The guy next to me reached into his backpack and pulled out a small, bounded, black book. As he sifted through the pages I admired how they looked, yellowed, tattered, aged. He scribbled a few lines, none of which I could make out without staring like a stalker, and he closed the book and put it away. I was distracted. What was that book? A mini-journal? A glossary of words he'd appreciated? I kept to myself and went on with my day. A few hours later I realized he was also in my Comparative Black Literature class, my last class of the day. I wondered why I hadn't noticed him before. Class began and I took my seat directly behind him. My friend Jacky struggled to stay awake by my side as my professor began to explain the concept of "double consciousness" by W.E.B. DuBois. He readjusted in front of me, leaning down to reach for his backpack. Again, he pulled out the black book, wrote something down and put it away. Suddenly jealousy came over me. Whatever this book was, a journal, a collection of words, literary facts,--it was important to him. I wish I had kept a book that contained newly learned thoughts, I love looking back on things I had written to evaluate what they mean to me now. I was regretful for the fact that I never thought of writing side notes in my own personal journal.
I got home that night and began reading poetry I had written a couple years ago. I couldn't help but think how elementary I sounded, in my words, thoughts and themes. I read the comments on my poems, the good, the bad, the mediocre.
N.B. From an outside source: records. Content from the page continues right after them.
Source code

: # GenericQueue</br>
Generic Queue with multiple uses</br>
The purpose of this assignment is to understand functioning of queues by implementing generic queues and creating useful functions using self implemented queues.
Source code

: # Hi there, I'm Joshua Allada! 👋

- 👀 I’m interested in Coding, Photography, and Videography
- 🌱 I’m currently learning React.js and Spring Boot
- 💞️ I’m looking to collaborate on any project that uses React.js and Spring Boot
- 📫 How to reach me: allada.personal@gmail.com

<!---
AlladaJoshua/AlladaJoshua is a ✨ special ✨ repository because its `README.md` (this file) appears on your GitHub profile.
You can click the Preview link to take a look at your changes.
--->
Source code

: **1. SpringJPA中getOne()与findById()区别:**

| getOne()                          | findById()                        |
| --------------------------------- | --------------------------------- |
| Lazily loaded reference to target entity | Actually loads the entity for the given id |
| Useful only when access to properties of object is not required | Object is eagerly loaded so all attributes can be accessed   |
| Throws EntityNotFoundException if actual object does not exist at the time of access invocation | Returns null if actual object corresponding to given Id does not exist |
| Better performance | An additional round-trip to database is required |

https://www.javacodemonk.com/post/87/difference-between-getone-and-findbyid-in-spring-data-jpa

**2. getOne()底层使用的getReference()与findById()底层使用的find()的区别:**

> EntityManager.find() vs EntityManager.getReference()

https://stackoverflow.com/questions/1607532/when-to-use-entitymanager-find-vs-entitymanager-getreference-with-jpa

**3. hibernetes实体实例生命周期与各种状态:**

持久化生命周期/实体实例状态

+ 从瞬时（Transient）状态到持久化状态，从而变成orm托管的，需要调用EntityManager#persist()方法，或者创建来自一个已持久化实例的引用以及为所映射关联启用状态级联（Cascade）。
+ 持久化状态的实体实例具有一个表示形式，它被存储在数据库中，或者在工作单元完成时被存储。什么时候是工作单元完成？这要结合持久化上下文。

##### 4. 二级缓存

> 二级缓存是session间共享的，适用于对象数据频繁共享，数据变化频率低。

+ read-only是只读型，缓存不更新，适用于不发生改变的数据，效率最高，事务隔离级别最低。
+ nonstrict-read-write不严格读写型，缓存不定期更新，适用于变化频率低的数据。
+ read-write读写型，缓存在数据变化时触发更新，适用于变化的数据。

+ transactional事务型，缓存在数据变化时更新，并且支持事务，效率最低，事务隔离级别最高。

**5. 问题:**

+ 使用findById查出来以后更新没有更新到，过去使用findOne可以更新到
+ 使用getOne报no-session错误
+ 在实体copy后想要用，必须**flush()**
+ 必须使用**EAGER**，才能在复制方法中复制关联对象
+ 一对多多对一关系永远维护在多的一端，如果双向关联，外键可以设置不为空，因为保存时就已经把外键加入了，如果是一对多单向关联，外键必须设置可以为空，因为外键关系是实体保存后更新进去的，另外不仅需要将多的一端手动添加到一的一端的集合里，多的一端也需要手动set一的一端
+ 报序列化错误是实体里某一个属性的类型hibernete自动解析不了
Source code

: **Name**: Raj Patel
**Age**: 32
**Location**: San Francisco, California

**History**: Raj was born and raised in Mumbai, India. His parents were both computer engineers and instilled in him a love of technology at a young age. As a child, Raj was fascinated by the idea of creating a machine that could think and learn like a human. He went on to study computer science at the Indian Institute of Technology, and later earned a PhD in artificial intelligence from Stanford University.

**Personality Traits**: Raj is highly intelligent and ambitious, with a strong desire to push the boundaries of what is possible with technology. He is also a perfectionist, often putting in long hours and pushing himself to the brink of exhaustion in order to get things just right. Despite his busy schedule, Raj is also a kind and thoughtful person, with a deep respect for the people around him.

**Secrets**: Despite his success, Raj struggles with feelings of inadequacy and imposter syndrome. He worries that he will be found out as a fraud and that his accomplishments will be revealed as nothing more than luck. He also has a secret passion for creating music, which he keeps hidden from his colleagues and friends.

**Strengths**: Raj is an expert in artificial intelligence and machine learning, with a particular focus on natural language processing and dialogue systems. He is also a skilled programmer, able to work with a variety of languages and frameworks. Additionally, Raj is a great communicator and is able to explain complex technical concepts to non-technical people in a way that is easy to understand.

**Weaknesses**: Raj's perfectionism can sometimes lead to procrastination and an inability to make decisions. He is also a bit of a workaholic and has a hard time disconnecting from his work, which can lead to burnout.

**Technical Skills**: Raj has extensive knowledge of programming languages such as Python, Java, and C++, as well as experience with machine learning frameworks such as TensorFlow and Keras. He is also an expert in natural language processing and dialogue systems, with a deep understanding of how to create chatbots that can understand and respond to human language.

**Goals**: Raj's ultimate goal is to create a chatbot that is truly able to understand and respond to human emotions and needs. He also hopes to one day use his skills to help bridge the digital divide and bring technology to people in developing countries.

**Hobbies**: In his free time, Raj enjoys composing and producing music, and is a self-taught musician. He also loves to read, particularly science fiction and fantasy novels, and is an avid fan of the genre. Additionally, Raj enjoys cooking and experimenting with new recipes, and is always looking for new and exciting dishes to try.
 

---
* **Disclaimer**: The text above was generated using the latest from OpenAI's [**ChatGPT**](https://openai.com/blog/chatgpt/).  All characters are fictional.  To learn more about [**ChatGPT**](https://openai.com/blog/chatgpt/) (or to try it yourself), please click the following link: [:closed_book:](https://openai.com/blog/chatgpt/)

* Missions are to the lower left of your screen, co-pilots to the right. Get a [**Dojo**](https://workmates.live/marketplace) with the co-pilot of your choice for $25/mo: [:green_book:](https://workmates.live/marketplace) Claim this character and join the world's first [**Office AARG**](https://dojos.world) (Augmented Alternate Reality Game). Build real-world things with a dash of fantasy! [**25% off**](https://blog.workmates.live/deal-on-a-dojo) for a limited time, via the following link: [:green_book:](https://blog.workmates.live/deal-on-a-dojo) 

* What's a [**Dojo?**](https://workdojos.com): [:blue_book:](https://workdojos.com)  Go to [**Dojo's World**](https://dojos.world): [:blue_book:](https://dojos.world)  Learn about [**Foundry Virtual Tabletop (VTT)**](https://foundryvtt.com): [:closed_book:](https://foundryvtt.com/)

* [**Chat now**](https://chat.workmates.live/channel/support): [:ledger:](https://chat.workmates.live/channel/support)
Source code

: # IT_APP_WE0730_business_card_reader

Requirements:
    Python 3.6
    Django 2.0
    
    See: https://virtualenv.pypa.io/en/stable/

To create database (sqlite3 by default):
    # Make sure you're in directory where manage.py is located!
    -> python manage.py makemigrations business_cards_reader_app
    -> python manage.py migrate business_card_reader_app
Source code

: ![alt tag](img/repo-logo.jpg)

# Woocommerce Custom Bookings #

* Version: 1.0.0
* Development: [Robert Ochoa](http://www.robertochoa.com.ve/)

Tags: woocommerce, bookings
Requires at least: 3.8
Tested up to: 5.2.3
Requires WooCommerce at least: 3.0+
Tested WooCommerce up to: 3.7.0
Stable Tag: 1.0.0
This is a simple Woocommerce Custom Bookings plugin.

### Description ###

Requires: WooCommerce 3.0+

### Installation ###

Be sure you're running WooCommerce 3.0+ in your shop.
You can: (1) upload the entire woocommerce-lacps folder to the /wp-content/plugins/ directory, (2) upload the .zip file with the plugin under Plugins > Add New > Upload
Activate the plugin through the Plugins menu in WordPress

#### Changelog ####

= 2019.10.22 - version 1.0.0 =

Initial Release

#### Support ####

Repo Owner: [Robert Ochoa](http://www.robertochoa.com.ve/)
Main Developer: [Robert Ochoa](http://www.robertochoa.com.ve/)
And there it was.
Fellow (poetry) writers can relate with me on this when I say:
- You are your worst critic. And even when it seems like nothing will ever be good enough, the truth of the matter is that your poetry is never finished. And many may argue with me about that, but it's the truth. That's the difficulty with writing poetry, we always want it to be something more, to say something else. I can write something today and love it for what it is today and just as easily hate it tomorrow morning. I have to learn to accept that maybe some poems just need to be put away and not looked at for a while so the growth process can happen and I can look at the poem with fresh eyes.
- Workshop classes can seriously fuck with your ego. As an English major with one concentration in Creative Writing of Poetry, I've taken every poetry-related class offered, including three poetry workshop classes. One day you're being praised as insightful and fresh and the next you're simply an imitation poet. It's hard work to write something new about something old. But you have to take the criticism and keep writing.
- It's so easy to stop writing poetry, so easy to feel uninspired. School. Work. Relationship issues. Excuse 1. Excuse 2. And excuse 3. Poetry is so easy to push aside and save for later. I was always so set in my ways, thinking that I had to be inspired to write. And of course, one has to certainly be inspired to write, but choosing not to be inspired is what made me lazy. I stopped noticing. I simply failed to see.